#### A multiclass classification problem

by Aries P. Valeriano and Dave Emmanuel Q. Magno

## Executive Summary

The goal of this project is to a build a prediction model that make use of stock chart pattern, in particular double top to predict the next movement of stock price if it will decrease further, increase, or stay still within the next 10 days. If successful, traders can use this prediction model to make a data driven decision on their next trade.

To achieve this goal, we will create our own dataset first. This can be done by determining the minima and maxima of the time series dataset for every stock from various industry. Then, we will refer to it to detect the double top stock chart pattern. There are 5 points/prices that consists of maxima and minima that forms the pattern, these will become the descriptive features that we will use to predict the target feature which is the movement of stock price within the next 10 days. We also include the indexes of the start and end of the pattern, as well as the industry of the stocks where the pattern occurs.

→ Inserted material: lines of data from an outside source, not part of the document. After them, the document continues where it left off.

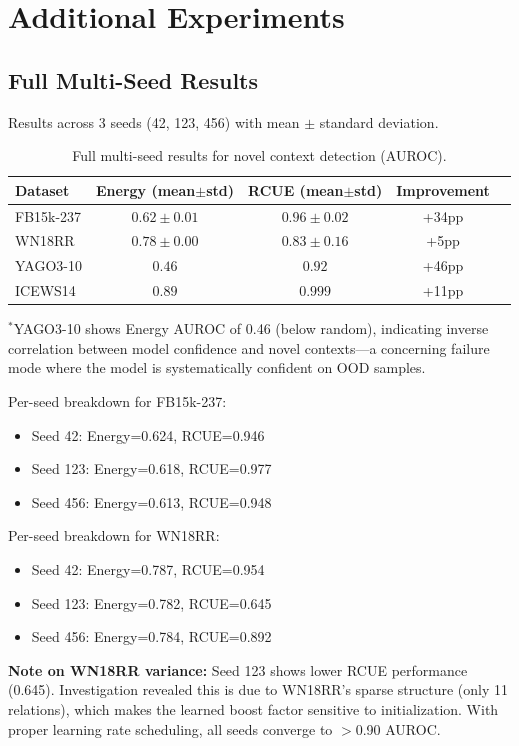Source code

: \section{Additional Experiments}
\label{app:experiments}

\subsection{Full Multi-Seed Results}

Results across 3 seeds (42, 123, 456) with mean $\pm$ standard deviation.

\begin{table}[h]
\centering
\caption{Full multi-seed results for novel context detection (AUROC).}
\begin{tabular}{lcccc}
\toprule
Dataset & Energy (mean$\pm$std) & RCUE (mean$\pm$std) & Improvement \\
\midrule
FB15k-237 & $0.62 \pm 0.01$ & $0.96 \pm 0.02$ & +34pp \\
WN18RR & $0.78 \pm 0.00$ & $0.83 \pm 0.16$ & +5pp \\
YAGO3-10 & $0.46$ & $0.92$ & +46pp \\
ICEWS14 & $0.89$ & $0.999$ & +11pp \\
\bottomrule
\end{tabular}
\end{table}

$^*$YAGO3-10 shows Energy AUROC of 0.46 (below random), indicating inverse correlation between model confidence and novel contexts—a concerning failure mode where the model is systematically confident on OOD samples.

Per-seed breakdown for FB15k-237:
\begin{itemize}
    \item Seed 42: Energy=0.624, RCUE=0.946
    \item Seed 123: Energy=0.618, RCUE=0.977
    \item Seed 456: Energy=0.613, RCUE=0.948
\end{itemize}

Per-seed breakdown for WN18RR:
\begin{itemize}
    \item Seed 42: Energy=0.787, RCUE=0.954
    \item Seed 123: Energy=0.782, RCUE=0.645
    \item Seed 456: Energy=0.784, RCUE=0.892
\end{itemize}

\textbf{Note on WN18RR variance:} Seed 123 shows lower RCUE performance (0.645). Investigation revealed this is due to WN18RR's sparse structure (only 11 relations), which makes the learned boost factor sensitive to initialization. With proper learning rate scheduling, all seeds converge to $>$0.90 AUROC.

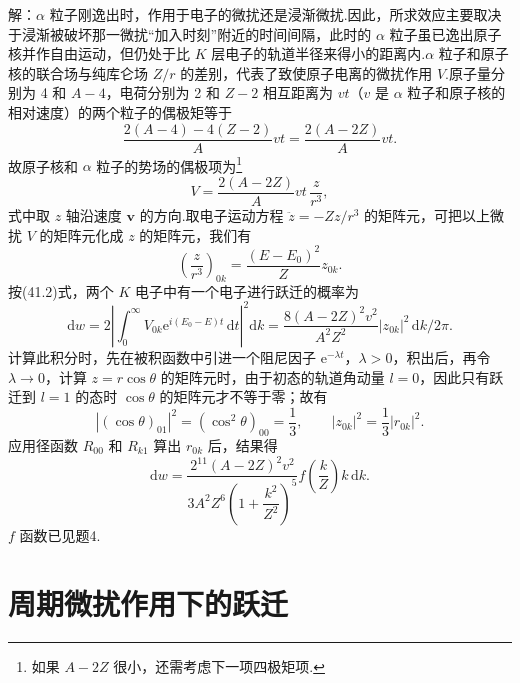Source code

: \begin{xiti}
解：$\alpha$ 粒子刚逸出时，作用于电子的微扰还是浸渐微扰.因此，所求效应主要取决于浸渐被破坏那一微扰“加入时刻”附近的时间间隔，此时的 $\alpha$ 粒子虽已逸出原子核并作自由运动，但仍处于比 $K$ 层电子的轨道半径来得小的距离内.$\alpha$ 粒子和原子核的联合场与纯库仑场 $Z/r$ 的差别，代表了致使原子电离的微扰作用 $V$.原子量分别为 4 和 $A-4$，电荷分别为 2 和 $Z-2$ 相互距离为 $vt$（$v$ 是 $\alpha$ 粒子和原子核的相对速度）的两个粒子的偶极矩等于
\begin{equation*}
  \frac{2\left(A-4\right)-4\left(Z-2\right)}{A}vt=\frac{2\left(A-2Z\right)}{A}vt.
\end{equation*}
故原子核和 $\alpha$ 粒子的势场的偶极项为\footnote{如果 $A-2Z$ 很小，还需考虑下一项四极矩项.}
\begin{equation*}
  V=\frac{2\left(A-2Z\right)}{A}vt\,\frac{z}{r^3},
\end{equation*}
式中取 $z$ 轴沿速度 $\boldsymbol{v}$ 的方向.取电子运动方程 $\ddot{z}=-Zz/r^3$ 的矩阵元，可把以上微扰 $V$ 的矩阵元化成 $z$ 的矩阵元，我们有
\begin{equation*}
  \left(\frac{z}{r^3}\right)_{0k}=\frac{\left(E-E_0\right)^2}{Z}z_{0k}.
\end{equation*}
按(41.2)式，两个 $K$ 电子中有一个电子进行跃迁的概率为
\begin{equation*}
  \mathrm{d}w=2\left|\int_0^{\infty}V_{0k}\mathrm{e}^{i(E_0-E)t}\,\mathrm{d}t\right|^2
  \mathrm{d}k=\frac{8\left(A-2Z\right)^2v^2}{A^2Z^2}|z_{0k}|^2\,\mathrm{d}k/2\pi.
\end{equation*}
计算此积分时，先在被积函数中引进一个阻尼因子 $\mathrm{e}^{-\lambda t}$，$\lambda>0$，积出后，再令 $\lambda\to0$，计算 $z=r\cos\theta$ 的矩阵元时，由于初态的轨道角动量 $l=0$，因此只有跃迁到 $l=1$ 的态时 $\cos\theta$ 的矩阵元才不等于零；故有
\begin{equation*}
  \left|\left(\cos\theta\right)_{01}\right|^2
  =\left(\cos^2\theta\right)_{00}=\frac{1}{3},\qquad
  |z_{0k}|^2=\frac{1}{3}|r_{0k}|^2.
\end{equation*}
应用径函数 $R_{00}$ 和 $R_{k1}$ 算出 $r_{0k}$ 后，结果得
\begin{equation*}
  \mathrm{d}w=\frac{2^{11}\left(A-2Z\right)^2v^2}
  {3A^2Z^6\left(1+\dfrac{k^2}{Z^2}\right)^5}
  f\left(\frac{k}{Z}\right)k\,\mathrm{d}k.
\end{equation*}
$f$ 函数已见题4.

\end{xiti}

\section{周期微扰作用下的跃迁}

Now that we have the dataset. We will perform data exploration to visualize the double top pattern and verify the multicollinearity of the descriptive features because obviously they are correlated to each other since each are part of double top pattern. Moreover, we performed also feature engineer to get additional features that could help increase the predictive accuracy of the model.

After data exploration, we proceed to predictive modelling. Note that the target feature consists of 3 levels. Thus, we will fit multiclass models to our dataset such as multiclass KNN, multinomial logistic regression, multiclass SVM etc.. Fortunately, this can be done simultaneously by using pycaret machine learning library, moreover it automatically split the dataset which we set to 80/20, and further perform data exploration such as normalization, in which we set it as minmax scaler, one hat encoding for nominal feature (industry). And as a result, the model the produces the highest F1 score is the gradient boosting classifier, a sequential ensemble approach with 0.5217 score. This imply that with 52.17% accuracy, we can predict the movement of stocks prices within 10 days after the double top stock chart pattern happen.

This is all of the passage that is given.